-------- Data extracts --------

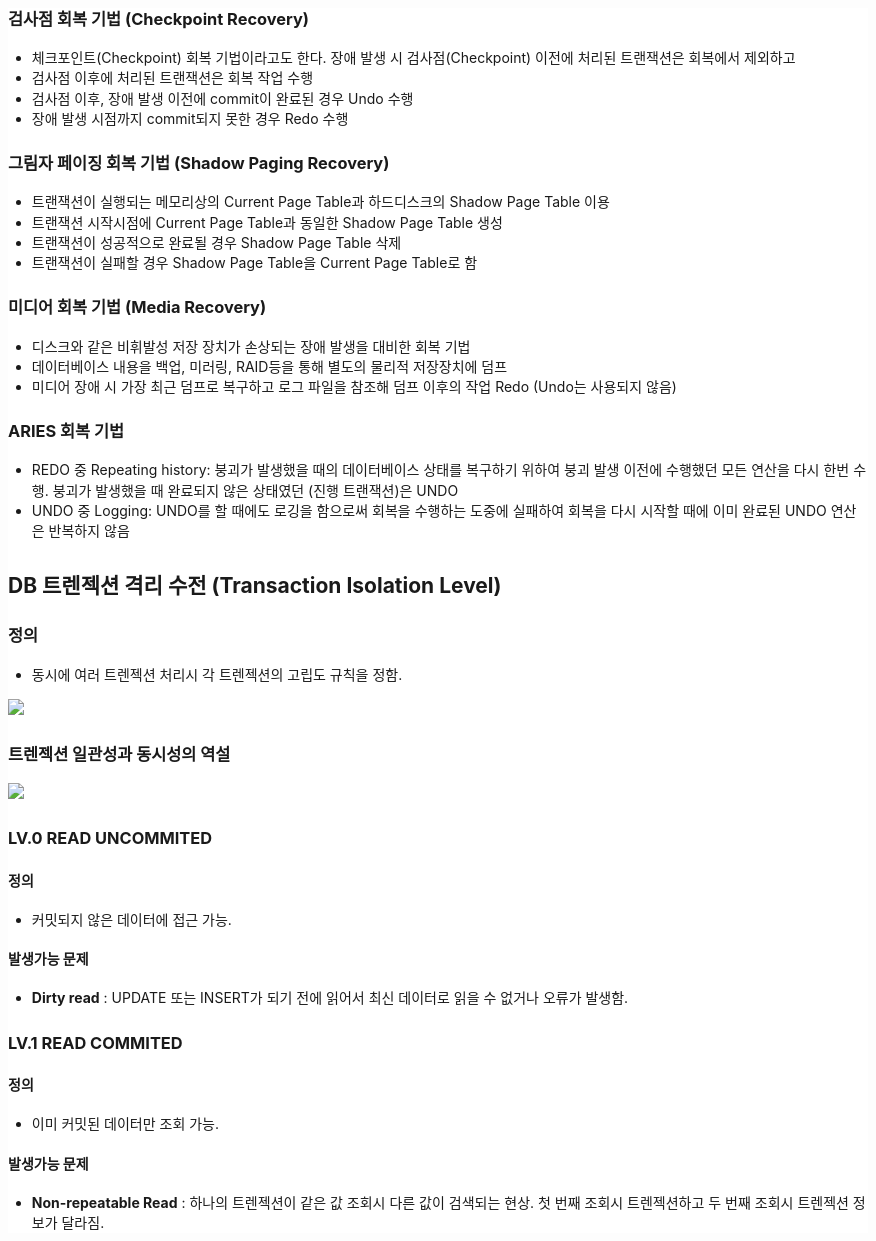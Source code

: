 ### 검사점 회복 기법 (Checkpoint Recovery)

- 체크포인트(Checkpoint) 회복 기법이라고도 한다.
장애 발생 시 검사점(Checkpoint) 이전에 처리된 트랜잭션은 회복에서 제외하고
- 검사점 이후에 처리된 트랜잭션은 회복 작업 수행
- 검사점 이후, 장애 발생 이전에 commit이 완료된 경우 Undo 수행
- 장애 발생 시점까지 commit되지 못한 경우 Redo 수행
 
### 그림자 페이징 회복 기법 (Shadow Paging Recovery)

- 트랜잭션이 실행되는 메모리상의 Current Page Table과 하드디스크의 Shadow Page Table 이용
- 트랜잭션 시작시점에 Current Page Table과 동일한 Shadow Page Table 생성
- 트랜잭션이 성공적으로 완료될 경우 Shadow Page Table 삭제
- 트랜잭션이 실패할 경우 Shadow Page Table을 Current Page Table로 함

### 미디어 회복 기법 (Media Recovery)

- 디스크와 같은 비휘발성 저장 장치가 손상되는 장애 발생을 대비한 회복 기법
- 데이터베이스 내용을 백업, 미러링, RAID등을 통해 별도의 물리적 저장장치에 덤프
- 미디어 장애 시 가장 최근 덤프로 복구하고 로그 파일을 참조해 덤프 이후의 작업 Redo
(Undo는 사용되지 않음)

### ARIES 회복 기법
- REDO 중 Repeating history: 붕괴가 발생했을 때의 데이터베이스 상태를 복구하기 위하여 붕괴 발생 이전에 수행했던 모든 연산을 다시 한번 수행. 붕괴가 발생했을 때 완료되지 않은 상태였던 (진행 트랜잭션)은 UNDO
- UNDO 중 Logging: UNDO를 할 때에도 로깅을 함으로써 회복을 수행하는 도중에 실패하여 회복을 다시 시작할 때에 이미 완료된 UNDO 연산은 반복하지 않음

## DB 트렌젝션 격리 수전 (Transaction Isolation Level)
### 정의
- 동시에 여러 트렌젝션 처리시 각 트렌젝션의 고립도 규칙을 정함.

![](/images/b3ebce02-4621-4445-b46a-99f2d2a7629b-image.png)

### 트렌젝션 일관성과 동시성의 역설 
![](/images/fd906a30-8a5d-4390-af55-830d26f64417-image.png)

### LV.0 READ UNCOMMITED
#### 정의
- 커밋되지 않은 데이터에 접근 가능. 
#### 발생가능 문제
- **Dirty read** : UPDATE 또는 INSERT가 되기 전에 읽어서 최신 데이터로 읽을 수 없거나 오류가 발생함. 

### LV.1 READ COMMITED
#### 정의
- 이미 커밋된 데이터만 조회 가능.
#### 발생가능 문제
- **Non-repeatable Read** : 하나의 트렌젝션이 같은 값 조회시 다른 값이 검색되는 현상. 첫 번째 조회시 트렌젝션하고 두 번째 조회시 트렌젝션 정보가 달라짐.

--------

Task objective:
Pull out the lines above in which the word "트랜잭션이" appears.

Response box:
- 트랜잭션이 실행되는 메모리상의 Current Page Table과 하드디스크의 Shadow Page Table 이용
- 트랜잭션이 성공적으로 완료될 경우 Shadow Page Table 삭제
- 트랜잭션이 실패할 경우 Shadow Page Table을 Current Page Table로 함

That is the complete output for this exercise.